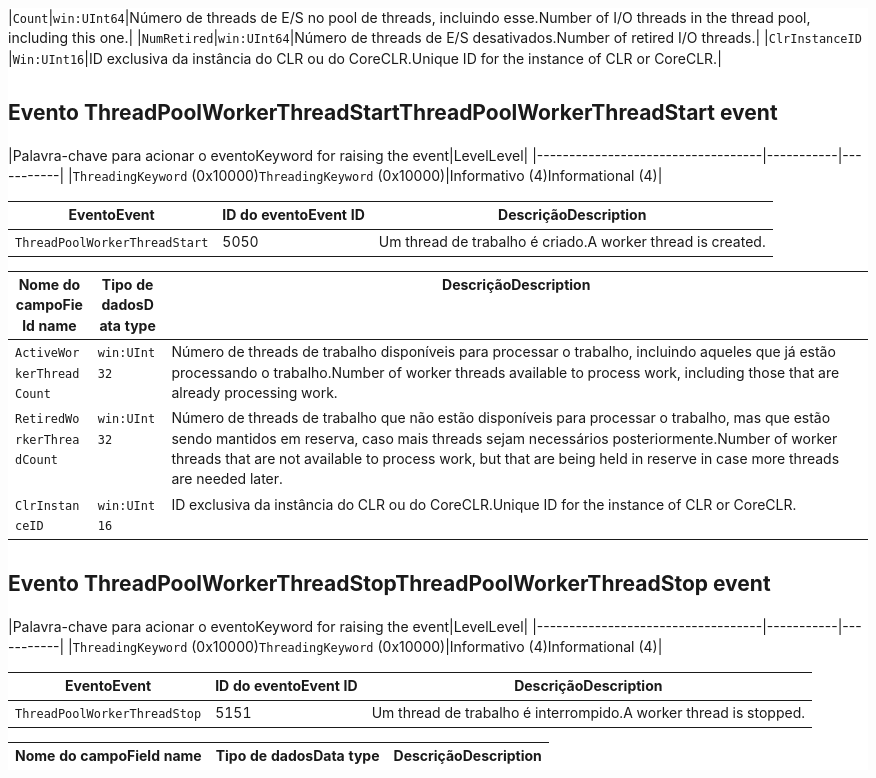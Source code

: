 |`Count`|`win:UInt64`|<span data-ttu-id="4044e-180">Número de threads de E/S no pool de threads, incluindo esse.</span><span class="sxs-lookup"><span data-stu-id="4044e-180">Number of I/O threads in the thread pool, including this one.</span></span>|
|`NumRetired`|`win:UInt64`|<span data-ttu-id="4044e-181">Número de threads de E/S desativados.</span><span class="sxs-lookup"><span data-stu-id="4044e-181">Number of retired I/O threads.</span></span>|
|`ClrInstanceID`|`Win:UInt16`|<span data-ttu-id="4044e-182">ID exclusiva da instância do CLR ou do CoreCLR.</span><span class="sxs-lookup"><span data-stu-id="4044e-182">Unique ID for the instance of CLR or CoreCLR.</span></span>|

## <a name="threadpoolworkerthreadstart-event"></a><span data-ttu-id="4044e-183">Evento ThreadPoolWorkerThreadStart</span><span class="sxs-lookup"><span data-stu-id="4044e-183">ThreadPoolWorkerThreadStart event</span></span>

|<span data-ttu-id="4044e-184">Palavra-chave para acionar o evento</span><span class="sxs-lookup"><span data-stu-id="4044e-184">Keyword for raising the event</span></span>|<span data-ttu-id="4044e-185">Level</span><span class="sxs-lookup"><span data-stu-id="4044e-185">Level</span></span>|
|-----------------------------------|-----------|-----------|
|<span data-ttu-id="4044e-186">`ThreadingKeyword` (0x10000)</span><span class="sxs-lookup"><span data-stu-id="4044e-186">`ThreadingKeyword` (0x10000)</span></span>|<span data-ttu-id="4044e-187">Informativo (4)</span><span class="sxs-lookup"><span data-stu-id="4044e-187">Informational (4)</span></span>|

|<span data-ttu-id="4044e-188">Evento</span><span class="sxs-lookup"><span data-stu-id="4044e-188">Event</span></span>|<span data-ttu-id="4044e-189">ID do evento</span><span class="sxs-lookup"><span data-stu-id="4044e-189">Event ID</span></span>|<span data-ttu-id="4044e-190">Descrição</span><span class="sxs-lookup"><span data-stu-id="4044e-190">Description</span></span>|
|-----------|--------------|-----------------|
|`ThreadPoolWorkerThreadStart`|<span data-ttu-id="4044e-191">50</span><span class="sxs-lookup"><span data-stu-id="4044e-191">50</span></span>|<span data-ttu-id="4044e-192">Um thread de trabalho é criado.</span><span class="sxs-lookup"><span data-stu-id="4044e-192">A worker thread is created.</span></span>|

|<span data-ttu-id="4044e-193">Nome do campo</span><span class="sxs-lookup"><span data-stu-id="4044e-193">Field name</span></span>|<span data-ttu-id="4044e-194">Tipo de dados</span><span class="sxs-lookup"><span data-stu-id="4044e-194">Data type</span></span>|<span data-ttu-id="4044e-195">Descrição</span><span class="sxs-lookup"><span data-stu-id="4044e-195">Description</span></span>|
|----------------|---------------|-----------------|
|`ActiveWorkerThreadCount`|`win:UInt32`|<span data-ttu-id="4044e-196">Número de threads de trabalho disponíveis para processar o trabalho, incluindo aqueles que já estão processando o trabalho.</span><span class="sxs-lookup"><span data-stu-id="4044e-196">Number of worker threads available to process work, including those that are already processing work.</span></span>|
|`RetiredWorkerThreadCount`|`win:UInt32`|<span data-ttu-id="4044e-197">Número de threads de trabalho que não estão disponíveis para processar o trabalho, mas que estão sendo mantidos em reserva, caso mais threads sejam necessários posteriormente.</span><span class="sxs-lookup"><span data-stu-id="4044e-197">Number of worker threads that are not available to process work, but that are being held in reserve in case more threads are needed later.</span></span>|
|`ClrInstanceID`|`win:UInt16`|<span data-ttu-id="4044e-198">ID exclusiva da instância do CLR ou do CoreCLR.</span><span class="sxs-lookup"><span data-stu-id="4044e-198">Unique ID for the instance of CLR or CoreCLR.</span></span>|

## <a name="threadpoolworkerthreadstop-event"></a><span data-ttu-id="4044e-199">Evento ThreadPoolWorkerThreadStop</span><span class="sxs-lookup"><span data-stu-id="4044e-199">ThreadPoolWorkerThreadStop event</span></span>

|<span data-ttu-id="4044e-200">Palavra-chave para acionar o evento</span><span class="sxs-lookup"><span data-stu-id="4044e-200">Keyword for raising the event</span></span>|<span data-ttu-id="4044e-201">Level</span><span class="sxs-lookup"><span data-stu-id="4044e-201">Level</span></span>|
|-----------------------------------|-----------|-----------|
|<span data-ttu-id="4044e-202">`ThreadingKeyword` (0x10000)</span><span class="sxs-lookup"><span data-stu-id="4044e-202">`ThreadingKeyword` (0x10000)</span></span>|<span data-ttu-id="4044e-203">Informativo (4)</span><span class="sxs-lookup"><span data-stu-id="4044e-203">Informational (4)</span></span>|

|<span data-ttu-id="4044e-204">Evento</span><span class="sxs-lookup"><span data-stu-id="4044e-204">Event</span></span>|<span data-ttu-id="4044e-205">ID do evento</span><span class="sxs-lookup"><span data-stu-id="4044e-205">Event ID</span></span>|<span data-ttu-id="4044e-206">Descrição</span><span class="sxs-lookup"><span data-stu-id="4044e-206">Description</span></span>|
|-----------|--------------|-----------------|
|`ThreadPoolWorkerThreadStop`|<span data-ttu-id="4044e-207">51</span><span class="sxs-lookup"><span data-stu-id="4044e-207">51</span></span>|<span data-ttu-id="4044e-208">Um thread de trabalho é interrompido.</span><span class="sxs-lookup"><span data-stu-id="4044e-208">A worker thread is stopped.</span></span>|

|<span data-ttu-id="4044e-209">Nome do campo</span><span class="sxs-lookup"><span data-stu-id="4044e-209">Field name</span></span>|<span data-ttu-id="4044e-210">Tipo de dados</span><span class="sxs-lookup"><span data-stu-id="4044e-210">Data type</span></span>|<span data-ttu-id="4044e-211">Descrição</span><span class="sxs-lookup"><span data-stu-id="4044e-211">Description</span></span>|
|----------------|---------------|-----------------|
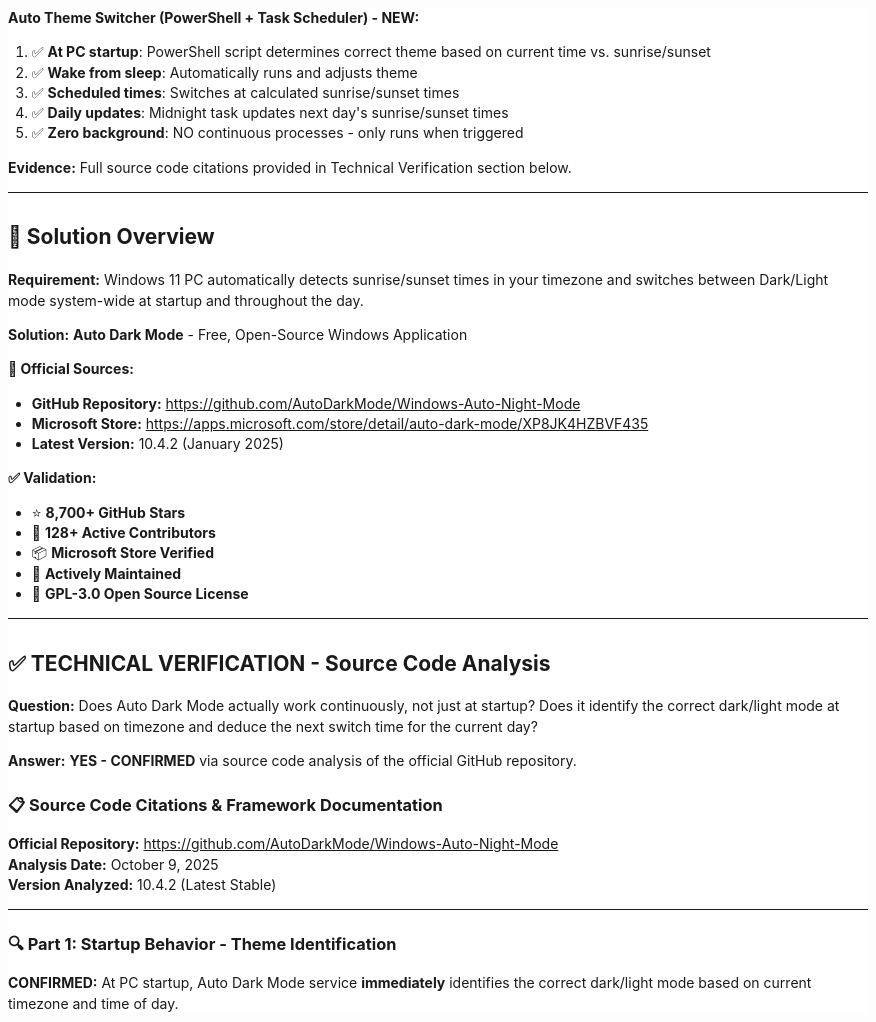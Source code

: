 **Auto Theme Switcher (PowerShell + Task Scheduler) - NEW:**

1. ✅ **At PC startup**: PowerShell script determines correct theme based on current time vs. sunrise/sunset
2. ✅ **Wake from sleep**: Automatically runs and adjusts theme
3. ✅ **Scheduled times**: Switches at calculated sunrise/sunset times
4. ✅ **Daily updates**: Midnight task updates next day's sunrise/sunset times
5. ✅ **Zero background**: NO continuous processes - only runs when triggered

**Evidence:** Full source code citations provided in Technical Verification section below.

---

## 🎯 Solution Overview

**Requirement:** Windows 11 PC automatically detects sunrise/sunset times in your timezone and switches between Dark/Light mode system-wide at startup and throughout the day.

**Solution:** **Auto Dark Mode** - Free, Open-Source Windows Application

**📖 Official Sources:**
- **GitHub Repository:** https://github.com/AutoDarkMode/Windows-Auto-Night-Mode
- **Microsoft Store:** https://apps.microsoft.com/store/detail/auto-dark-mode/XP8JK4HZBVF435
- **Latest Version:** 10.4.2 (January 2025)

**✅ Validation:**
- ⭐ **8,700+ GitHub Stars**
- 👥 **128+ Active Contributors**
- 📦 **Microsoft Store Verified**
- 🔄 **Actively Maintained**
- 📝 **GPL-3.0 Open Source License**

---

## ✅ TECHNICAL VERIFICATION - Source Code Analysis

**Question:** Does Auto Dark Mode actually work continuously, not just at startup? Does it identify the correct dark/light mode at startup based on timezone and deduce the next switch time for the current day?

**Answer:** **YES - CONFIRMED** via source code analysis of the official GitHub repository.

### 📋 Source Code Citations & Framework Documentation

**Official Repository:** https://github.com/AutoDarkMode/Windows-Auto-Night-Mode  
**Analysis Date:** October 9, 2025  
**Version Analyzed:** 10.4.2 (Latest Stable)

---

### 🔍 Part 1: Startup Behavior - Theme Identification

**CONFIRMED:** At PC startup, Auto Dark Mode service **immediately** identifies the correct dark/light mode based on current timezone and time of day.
_____
__Task goal__
Since only part of the listing is wanted, copy exactly the lines from the one holding "4. ✅ **Daily" to the one holding "### 🔍 Part 1: Startup", both included.

__Response area__
4. ✅ **Daily updates**: Midnight task updates next day's sunrise/sunset times
5. ✅ **Zero background**: NO continuous processes - only runs when triggered

**Evidence:** Full source code citations provided in Technical Verification section below.

---

## 🎯 Solution Overview

**Requirement:** Windows 11 PC automatically detects sunrise/sunset times in your timezone and switches between Dark/Light mode system-wide at startup and throughout the day.

**Solution:** **Auto Dark Mode** - Free, Open-Source Windows Application

**📖 Official Sources:**
- **GitHub Repository:** https://github.com/AutoDarkMode/Windows-Auto-Night-Mode
- **Microsoft Store:** https://apps.microsoft.com/store/detail/auto-dark-mode/XP8JK4HZBVF435
- **Latest Version:** 10.4.2 (January 2025)

**✅ Validation:**
- ⭐ **8,700+ GitHub Stars**
- 👥 **128+ Active Contributors**
- 📦 **Microsoft Store Verified**
- 🔄 **Actively Maintained**
- 📝 **GPL-3.0 Open Source License**

---

## ✅ TECHNICAL VERIFICATION - Source Code Analysis

**Question:** Does Auto Dark Mode actually work continuously, not just at startup? Does it identify the correct dark/light mode at startup based on timezone and deduce the next switch time for the current day?

**Answer:** **YES - CONFIRMED** via source code analysis of the official GitHub repository.

### 📋 Source Code Citations & Framework Documentation

**Official Repository:** https://github.com/AutoDarkMode/Windows-Auto-Night-Mode  
**Analysis Date:** October 9, 2025  
**Version Analyzed:** 10.4.2 (Latest Stable)

---

### 🔍 Part 1: Startup Behavior - Theme Identification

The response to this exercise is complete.